Given all these similarities, it’s hardly coincidental that romantic partners not only complimentarily call one another “baby” but engage in “baby talk” similar to how parents talk to their actual babies.
Childhood—especially early childhood—is a time when the universal need to feel unconditionally accepted, cared and approved of, is paramount. It’s undeniable that in the glorious “heat” of a passionate attachment lovers get the most unreserved, criticism-free confirmation of their relational value. They feel fulfilled perhaps like never before (or at least not since infancy). And this gratification of their heart’s deepest desire to feel not just positively regarded but cherished and adored erases any and all anxiety about being abandoned—unquestionably, a child’s worst nightmare.
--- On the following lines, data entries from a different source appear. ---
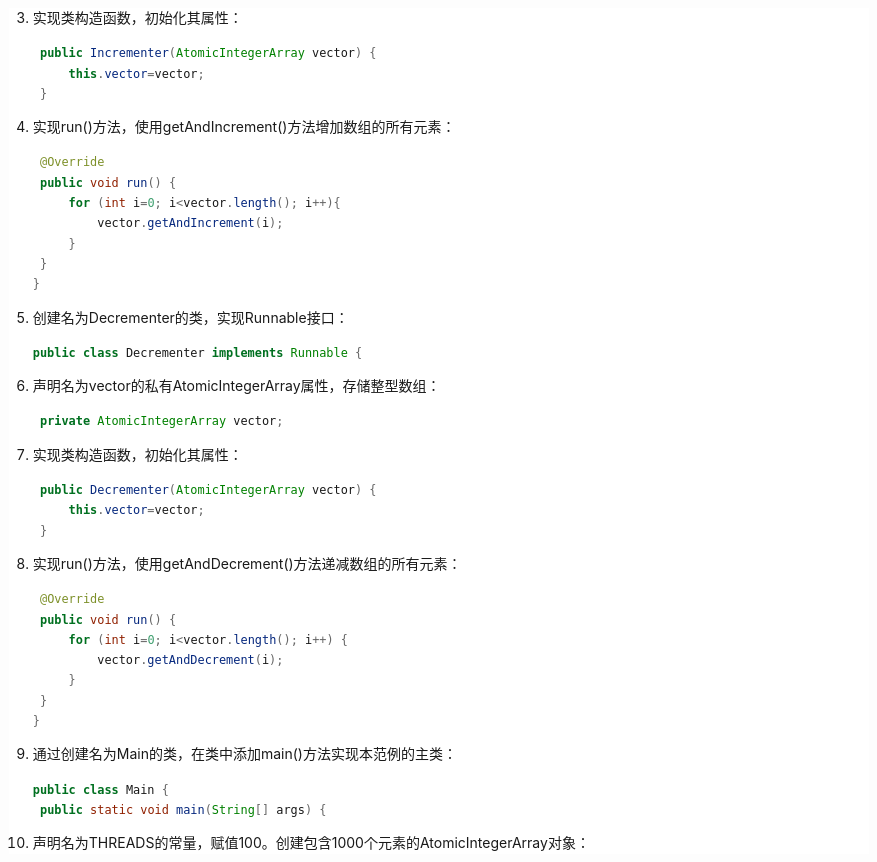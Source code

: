 3. 实现类构造函数，初始化其属性：

   ```java
   	public Incrementer(AtomicIntegerArray vector) {
   		this.vector=vector;
   	}
   ```

4. 实现run()方法，使用getAndIncrement()方法增加数组的所有元素：

   ```java
   	@Override
   	public void run() {
   		for (int i=0; i<vector.length(); i++){
   			vector.getAndIncrement(i);
   		}
   	}
   }
   ```

5. 创建名为Decrementer的类，实现Runnable接口：

   ```java
   public class Decrementer implements Runnable {
   ```

6. 声明名为vector的私有AtomicIntegerArray属性，存储整型数组：

   ```java
   	private AtomicIntegerArray vector;
   ```

7. 实现类构造函数，初始化其属性：

   ```java
   	public Decrementer(AtomicIntegerArray vector) {
   		this.vector=vector;
   	}
   ```

8. 实现run()方法，使用getAndDecrement()方法递减数组的所有元素：

   ```java
   	@Override
   	public void run() {
   		for (int i=0; i<vector.length(); i++) {
   			vector.getAndDecrement(i);
   		}
   	}
   }
   ```

9. 通过创建名为Main的类，在类中添加main()方法实现本范例的主类：

   ```java
   public class Main {
   	public static void main(String[] args) {
   ```

10. 声明名为THREADS的常量，赋值100。创建包含1000个元素的AtomicIntegerArray对象：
So how, precisely, does flattery fit into this larger dynamic? Certainly, the infatuated nicknames and ingratiating compliments might be spontaneous (and to the flatterer, in the moment they almost always feel spontaneous). But they can also be viewed as, however unconsciously, a major part of a lover’s strategy to persuade the one receiving such flattery to become as enamored with them as they are to their beloved. After all, they’re the ones responsible for giving the enamored object the rosy glow of feeling really, really special. The broad assortment of fervid words expressing adulation, admiration, affection, appreciation, devotion, fondness, praise, and downright reverence are instrumental in securing for themselves the loving feelings they themselves are so eager to put on verbal display. Besides, as pointedly articulated in a book published over a century ago, “The lover sees, thinks, and feels only in superlatives” (Henry T. Finck, Romantic Love and Personal Beauty, New York: Macmillan, 1887).
So what do some of these enthusiastic superlatives sound like? Consider the folflowing:
· I love hearing the sound of your voice!
· Really! I can’t help but look up to you! You’re so superior to me!
· I never thought I could feel this way!
· I can’t stop thinking about you!
· You’re always in my heart!
· I can’t tell you what your love does to me!
· You’re so sexy! Nobody could ever turn me on the way you do!
· You are so precious to me!
· When we’re not together, I miss you so much it hurts! [a "withdrawal" symptom, perhaps?]
· I can’t tell you what it does to me when I look into your eyes!
· To me, you’re the most beautiful [or handsome] woman [or man] in the world!
· You are so special to me!
Note that such utterances aren’t simply “lines” optimally phrased for seduction. They’re not crafted, contrived, or calculated to ensnare the one so prized. No, they’re impulsive and unpremeditated, with no purpose other than to permit the speaker to emote what she (or more often, he) is holding inside. Such amorous declarations both relieve internal pressure and feel good to say . . . just as—assuming the feelings are mutual—they feel really good to hear.
Not that flattery can’t be overdone—be overly
saccharine or syrupy. But if the sentiment expressed is natural and authentic (however hackneyed!), it’s unlikely that it will be taken as spurious. And it will help assure the beloved that what’s “the real thing” for them is for you, too. That the words imply a loving, long-term commitment that will last even when the unsustainably blazing fire of romance ultimately dies down.